● Exercise instructions:
Each record listed below is to be output exactly as written.

(Data extracted from a collection)
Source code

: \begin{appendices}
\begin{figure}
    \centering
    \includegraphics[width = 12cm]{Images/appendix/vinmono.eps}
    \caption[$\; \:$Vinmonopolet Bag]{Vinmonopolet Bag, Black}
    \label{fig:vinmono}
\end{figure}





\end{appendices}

● Reply to the task:
Source code

: \begin{appendices}
\begin{figure}
    \centering
    \includegraphics[width = 12cm]{Images/appendix/vinmono.eps}
    \caption[$\; \:$Vinmonopolet Bag]{Vinmonopolet Bag, Black}
    \label{fig:vinmono}
\end{figure}





\end{appendices}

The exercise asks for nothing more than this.